TASK DESCRIPTION →
Copy each line of the entries below that contains the string "Branch".

═══ EXERCISE DATA ═══

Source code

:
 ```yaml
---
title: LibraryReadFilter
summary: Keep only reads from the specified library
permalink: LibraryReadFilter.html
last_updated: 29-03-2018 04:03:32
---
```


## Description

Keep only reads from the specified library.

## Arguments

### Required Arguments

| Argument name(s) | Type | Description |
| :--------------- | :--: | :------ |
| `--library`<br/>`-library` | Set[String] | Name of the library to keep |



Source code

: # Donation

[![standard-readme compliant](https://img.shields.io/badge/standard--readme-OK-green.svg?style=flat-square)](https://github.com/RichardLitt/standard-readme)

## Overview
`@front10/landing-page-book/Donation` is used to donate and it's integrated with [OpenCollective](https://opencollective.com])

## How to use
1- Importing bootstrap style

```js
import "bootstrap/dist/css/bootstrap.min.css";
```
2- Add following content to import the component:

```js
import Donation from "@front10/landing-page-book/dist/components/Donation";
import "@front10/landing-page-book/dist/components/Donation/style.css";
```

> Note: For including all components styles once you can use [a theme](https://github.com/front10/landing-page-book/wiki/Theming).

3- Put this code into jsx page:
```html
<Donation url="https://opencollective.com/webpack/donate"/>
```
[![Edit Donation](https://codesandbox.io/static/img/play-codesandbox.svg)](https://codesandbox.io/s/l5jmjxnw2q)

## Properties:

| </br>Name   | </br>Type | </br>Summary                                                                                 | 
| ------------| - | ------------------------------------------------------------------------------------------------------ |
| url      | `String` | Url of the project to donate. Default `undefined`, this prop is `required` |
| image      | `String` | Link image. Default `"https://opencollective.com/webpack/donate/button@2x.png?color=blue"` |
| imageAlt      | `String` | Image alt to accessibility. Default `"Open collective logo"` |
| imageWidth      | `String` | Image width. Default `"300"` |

═══
═══ EXERCISE DATA ═══

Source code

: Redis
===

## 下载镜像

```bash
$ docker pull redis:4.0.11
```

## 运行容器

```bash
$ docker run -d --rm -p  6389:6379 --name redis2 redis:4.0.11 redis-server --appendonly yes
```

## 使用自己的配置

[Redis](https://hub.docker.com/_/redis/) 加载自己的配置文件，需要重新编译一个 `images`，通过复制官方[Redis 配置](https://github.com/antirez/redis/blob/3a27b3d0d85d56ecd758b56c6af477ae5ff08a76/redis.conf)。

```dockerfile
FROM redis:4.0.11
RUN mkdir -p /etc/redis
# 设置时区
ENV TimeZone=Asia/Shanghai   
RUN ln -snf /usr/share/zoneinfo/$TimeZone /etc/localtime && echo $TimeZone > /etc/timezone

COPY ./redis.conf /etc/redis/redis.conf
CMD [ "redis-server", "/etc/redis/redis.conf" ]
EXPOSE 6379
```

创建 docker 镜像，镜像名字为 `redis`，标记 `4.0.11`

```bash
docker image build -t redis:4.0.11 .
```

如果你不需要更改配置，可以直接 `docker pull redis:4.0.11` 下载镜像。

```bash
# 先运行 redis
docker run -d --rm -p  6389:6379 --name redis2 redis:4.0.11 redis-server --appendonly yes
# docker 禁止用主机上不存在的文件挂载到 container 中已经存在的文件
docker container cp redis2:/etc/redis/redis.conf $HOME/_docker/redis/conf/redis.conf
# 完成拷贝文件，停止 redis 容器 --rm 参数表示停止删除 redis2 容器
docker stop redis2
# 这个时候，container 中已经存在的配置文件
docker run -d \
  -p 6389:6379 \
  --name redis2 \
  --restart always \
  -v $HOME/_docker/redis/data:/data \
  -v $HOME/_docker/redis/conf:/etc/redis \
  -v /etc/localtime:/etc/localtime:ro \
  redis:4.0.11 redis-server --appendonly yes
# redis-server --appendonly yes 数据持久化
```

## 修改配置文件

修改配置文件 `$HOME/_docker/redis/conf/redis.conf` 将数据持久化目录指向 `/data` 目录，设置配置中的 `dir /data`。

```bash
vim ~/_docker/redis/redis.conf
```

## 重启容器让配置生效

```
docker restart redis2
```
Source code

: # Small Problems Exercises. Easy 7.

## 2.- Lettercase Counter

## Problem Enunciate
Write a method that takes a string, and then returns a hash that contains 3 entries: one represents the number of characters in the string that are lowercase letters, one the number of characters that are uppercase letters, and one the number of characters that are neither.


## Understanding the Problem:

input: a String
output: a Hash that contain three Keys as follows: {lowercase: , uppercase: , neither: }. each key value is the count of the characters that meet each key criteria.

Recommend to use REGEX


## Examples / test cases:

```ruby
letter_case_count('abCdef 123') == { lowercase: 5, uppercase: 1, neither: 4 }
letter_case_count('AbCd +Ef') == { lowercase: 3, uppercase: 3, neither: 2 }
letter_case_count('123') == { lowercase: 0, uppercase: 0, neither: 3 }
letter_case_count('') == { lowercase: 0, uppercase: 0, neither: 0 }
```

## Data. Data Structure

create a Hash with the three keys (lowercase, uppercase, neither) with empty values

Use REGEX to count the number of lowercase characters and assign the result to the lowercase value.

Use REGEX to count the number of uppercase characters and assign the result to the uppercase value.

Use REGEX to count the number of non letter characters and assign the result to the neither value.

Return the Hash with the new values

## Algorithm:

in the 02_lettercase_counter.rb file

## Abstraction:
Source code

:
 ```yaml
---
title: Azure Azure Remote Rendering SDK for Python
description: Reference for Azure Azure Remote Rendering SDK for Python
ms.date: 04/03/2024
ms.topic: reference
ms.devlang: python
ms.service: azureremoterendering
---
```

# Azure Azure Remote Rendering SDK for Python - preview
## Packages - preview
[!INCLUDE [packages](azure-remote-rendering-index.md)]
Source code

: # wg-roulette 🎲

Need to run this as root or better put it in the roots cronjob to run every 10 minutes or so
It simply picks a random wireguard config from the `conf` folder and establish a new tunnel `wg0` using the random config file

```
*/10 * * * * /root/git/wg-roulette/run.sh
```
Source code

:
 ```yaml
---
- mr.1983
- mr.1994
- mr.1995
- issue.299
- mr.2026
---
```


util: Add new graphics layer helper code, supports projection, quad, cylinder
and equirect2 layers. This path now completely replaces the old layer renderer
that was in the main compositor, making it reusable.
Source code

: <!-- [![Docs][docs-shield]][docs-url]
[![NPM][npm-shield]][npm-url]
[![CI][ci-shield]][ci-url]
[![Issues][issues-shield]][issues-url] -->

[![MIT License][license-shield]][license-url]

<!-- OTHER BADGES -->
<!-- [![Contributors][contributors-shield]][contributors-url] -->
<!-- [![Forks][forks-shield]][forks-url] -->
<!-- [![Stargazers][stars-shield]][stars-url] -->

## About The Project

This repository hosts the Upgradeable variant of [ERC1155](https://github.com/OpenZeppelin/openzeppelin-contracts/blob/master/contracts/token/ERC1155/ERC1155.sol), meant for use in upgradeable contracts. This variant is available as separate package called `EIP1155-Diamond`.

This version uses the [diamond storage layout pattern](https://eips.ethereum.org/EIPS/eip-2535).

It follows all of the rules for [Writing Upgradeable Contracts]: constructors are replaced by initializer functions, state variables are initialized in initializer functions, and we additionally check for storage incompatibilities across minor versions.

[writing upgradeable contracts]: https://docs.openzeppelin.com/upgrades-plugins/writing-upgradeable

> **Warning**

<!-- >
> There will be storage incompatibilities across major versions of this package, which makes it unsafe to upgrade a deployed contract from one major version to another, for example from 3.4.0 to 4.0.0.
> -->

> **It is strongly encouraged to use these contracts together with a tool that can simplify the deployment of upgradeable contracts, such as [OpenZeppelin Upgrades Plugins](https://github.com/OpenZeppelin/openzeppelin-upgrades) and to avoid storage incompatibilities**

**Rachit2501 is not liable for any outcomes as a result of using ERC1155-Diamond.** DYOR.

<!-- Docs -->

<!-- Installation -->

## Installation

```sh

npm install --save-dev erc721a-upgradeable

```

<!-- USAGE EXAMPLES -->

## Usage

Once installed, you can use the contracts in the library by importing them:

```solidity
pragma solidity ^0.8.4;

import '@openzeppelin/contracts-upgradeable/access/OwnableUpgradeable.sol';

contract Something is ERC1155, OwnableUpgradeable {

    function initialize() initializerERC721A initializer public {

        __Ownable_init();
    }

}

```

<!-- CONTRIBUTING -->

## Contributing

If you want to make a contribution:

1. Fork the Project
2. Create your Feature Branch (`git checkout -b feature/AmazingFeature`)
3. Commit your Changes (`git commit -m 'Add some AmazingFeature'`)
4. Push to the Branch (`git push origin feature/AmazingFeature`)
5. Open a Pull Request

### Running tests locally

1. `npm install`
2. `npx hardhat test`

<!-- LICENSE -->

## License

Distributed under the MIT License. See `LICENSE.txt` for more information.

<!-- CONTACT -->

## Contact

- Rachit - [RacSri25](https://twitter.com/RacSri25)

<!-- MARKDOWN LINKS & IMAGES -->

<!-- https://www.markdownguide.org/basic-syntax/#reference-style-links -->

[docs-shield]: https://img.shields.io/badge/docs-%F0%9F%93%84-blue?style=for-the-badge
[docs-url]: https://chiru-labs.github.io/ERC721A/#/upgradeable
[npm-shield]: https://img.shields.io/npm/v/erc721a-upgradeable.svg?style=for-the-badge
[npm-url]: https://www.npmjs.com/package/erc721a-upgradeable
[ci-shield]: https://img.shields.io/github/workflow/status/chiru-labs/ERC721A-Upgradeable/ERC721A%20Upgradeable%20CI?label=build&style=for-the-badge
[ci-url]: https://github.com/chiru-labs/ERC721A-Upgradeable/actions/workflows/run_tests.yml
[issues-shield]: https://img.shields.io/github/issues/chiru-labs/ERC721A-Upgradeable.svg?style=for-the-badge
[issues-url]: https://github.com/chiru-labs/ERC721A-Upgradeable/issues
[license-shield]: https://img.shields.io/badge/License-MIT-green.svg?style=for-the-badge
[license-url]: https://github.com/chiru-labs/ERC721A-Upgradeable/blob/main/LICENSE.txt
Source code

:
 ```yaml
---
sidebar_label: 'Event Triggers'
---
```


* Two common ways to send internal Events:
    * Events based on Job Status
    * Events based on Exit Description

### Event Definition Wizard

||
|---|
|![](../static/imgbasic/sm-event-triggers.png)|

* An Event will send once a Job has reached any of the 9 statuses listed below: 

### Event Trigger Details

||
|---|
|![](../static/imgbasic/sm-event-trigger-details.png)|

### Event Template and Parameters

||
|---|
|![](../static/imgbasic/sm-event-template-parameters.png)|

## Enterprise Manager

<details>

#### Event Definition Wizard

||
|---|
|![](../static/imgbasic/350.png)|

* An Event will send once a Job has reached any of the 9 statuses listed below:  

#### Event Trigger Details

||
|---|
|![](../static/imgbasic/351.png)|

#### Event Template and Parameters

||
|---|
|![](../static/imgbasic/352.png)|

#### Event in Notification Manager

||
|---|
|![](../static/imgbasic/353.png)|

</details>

═══

COMPLETED TASK →
2. Create your Feature Branch (`git checkout -b feature/AmazingFeature`)
4. Push to the Branch (`git push origin feature/AmazingFeature`)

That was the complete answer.